### PROBLEM
Among the lines of the data, copy those that hold "devicons".

### EXERCISE INPUT
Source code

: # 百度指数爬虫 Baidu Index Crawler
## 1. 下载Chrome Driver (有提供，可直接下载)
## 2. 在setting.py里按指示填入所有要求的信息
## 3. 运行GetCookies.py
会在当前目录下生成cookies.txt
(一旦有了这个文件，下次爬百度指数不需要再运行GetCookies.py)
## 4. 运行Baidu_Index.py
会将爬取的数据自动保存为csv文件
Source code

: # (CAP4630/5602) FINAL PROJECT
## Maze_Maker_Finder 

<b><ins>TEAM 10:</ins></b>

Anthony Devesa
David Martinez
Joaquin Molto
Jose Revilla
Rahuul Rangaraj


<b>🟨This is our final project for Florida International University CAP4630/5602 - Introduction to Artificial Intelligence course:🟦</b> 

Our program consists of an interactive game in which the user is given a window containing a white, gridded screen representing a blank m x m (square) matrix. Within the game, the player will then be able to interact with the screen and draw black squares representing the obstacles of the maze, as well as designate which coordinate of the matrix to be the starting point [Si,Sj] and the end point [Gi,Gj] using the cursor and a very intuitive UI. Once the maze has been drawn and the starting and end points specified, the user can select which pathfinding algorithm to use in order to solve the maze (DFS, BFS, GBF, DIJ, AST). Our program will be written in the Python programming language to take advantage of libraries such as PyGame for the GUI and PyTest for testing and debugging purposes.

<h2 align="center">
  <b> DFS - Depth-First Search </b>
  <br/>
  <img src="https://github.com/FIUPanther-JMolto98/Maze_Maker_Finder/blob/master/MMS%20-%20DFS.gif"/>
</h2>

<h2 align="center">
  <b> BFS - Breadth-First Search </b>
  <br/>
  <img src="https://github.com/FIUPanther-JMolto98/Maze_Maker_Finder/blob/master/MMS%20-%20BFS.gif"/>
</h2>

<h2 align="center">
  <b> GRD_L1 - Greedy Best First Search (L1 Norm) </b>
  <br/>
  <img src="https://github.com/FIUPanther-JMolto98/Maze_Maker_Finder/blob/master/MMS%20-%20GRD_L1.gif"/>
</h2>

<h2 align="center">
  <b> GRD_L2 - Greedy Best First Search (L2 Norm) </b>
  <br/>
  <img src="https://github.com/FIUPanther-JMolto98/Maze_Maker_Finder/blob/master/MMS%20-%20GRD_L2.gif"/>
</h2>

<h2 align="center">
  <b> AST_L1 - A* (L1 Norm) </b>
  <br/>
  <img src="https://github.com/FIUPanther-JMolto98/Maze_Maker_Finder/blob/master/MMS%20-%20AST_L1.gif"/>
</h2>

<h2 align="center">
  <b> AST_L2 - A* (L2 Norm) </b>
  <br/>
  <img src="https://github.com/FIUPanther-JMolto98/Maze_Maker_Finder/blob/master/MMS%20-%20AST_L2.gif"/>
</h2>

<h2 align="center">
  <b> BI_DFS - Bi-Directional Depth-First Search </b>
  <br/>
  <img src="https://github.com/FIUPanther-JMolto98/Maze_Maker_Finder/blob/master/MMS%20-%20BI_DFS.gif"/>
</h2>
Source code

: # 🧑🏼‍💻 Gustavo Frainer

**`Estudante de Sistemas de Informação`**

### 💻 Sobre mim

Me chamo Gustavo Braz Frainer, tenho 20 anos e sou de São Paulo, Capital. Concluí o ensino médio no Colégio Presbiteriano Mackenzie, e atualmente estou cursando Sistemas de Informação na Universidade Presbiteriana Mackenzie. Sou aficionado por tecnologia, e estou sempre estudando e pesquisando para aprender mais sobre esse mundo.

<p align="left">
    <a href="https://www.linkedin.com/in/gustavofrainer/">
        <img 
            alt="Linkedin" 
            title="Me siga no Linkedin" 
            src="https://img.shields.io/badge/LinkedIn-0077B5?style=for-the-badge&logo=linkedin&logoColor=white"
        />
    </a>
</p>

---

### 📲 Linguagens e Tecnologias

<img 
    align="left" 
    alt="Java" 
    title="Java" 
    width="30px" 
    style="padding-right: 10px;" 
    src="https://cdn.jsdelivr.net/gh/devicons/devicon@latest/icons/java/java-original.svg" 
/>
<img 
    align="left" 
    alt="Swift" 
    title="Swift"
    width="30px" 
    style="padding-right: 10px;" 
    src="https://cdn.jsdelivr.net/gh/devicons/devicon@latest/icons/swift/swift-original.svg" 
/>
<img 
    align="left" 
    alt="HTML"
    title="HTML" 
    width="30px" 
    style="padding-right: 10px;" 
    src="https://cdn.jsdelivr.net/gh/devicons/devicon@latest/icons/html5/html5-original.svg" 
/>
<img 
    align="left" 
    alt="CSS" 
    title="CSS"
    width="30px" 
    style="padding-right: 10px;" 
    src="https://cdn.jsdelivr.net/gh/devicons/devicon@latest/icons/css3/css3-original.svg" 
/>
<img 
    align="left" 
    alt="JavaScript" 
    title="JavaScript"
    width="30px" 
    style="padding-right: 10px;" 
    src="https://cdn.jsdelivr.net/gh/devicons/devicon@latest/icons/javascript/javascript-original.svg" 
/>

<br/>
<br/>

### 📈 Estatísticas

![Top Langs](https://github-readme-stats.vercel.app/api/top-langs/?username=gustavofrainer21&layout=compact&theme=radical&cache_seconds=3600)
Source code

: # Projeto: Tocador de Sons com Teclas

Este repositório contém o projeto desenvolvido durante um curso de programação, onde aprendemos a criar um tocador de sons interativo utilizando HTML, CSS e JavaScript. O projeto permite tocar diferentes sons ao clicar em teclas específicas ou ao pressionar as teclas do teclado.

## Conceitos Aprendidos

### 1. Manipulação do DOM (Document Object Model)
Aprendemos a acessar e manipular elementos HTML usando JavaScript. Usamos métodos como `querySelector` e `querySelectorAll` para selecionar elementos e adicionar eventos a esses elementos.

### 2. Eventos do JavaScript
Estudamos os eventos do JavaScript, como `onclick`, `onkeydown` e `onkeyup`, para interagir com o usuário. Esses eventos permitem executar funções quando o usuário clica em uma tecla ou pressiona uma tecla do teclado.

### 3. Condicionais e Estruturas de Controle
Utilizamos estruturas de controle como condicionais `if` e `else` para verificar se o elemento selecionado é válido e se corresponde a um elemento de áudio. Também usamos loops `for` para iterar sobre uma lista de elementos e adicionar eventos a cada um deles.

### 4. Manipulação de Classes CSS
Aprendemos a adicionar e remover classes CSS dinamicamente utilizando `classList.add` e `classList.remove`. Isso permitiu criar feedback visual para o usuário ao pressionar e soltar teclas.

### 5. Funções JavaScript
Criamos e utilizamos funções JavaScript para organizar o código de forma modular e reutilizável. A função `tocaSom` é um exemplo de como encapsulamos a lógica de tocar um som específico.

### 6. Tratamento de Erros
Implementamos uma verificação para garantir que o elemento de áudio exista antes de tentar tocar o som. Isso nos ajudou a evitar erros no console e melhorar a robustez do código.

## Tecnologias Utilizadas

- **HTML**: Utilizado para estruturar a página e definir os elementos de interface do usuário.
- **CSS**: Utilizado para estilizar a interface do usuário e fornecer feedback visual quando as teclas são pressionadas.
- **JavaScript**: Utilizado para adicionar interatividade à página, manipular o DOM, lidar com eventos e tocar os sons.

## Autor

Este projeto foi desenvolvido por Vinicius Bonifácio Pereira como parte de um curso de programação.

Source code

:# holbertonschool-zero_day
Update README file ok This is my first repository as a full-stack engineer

### ANSWER FOR THE TASK
    src="https://cdn.jsdelivr.net/gh/devicons/devicon@latest/icons/java/java-original.svg" 
    src="https://cdn.jsdelivr.net/gh/devicons/devicon@latest/icons/swift/swift-original.svg" 
    src="https://cdn.jsdelivr.net/gh/devicons/devicon@latest/icons/html5/html5-original.svg" 
    src="https://cdn.jsdelivr.net/gh/devicons/devicon@latest/icons/css3/css3-original.svg" 
    src="https://cdn.jsdelivr.net/gh/devicons/devicon@latest/icons/javascript/javascript-original.svg" 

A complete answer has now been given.